START Supplied information
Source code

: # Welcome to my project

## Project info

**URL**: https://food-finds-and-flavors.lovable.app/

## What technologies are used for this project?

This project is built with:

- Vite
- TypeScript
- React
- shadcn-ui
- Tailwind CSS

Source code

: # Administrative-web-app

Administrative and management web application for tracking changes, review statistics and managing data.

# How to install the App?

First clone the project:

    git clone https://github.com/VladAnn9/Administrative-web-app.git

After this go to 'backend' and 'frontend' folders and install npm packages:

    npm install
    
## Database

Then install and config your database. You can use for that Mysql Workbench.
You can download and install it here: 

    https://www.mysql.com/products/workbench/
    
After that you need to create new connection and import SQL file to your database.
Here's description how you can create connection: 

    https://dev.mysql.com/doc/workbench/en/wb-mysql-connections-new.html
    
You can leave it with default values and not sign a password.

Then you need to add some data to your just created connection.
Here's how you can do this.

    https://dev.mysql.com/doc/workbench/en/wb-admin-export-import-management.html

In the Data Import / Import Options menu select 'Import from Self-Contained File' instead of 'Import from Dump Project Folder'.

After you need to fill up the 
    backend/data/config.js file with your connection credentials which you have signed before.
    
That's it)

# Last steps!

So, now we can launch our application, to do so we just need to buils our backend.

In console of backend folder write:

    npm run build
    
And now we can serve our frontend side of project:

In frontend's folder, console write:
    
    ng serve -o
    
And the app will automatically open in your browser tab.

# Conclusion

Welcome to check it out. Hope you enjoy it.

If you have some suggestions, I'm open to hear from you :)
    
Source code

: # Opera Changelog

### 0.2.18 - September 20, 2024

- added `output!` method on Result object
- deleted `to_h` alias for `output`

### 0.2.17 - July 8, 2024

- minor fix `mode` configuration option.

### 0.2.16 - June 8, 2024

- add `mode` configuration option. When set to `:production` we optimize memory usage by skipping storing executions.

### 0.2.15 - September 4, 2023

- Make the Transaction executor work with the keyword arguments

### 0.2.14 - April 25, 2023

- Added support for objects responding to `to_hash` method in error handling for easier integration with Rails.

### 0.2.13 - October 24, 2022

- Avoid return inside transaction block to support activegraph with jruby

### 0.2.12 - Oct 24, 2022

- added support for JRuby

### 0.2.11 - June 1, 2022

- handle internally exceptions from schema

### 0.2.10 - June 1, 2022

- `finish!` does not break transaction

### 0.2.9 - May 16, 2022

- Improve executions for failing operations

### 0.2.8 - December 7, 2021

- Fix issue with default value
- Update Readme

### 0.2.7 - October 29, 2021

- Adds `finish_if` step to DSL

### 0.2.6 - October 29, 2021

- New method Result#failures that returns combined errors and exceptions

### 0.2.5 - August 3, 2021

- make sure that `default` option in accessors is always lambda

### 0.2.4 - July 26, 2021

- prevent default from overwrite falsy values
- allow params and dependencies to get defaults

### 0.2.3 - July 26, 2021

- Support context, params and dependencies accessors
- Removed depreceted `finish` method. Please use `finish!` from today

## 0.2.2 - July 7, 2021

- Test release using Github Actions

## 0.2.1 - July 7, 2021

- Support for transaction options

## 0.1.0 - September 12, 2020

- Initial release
END Supplied information
Task goal:
Of all the lines above, count the ones that include the string "https" and give the number alone.

Solution for this task:
5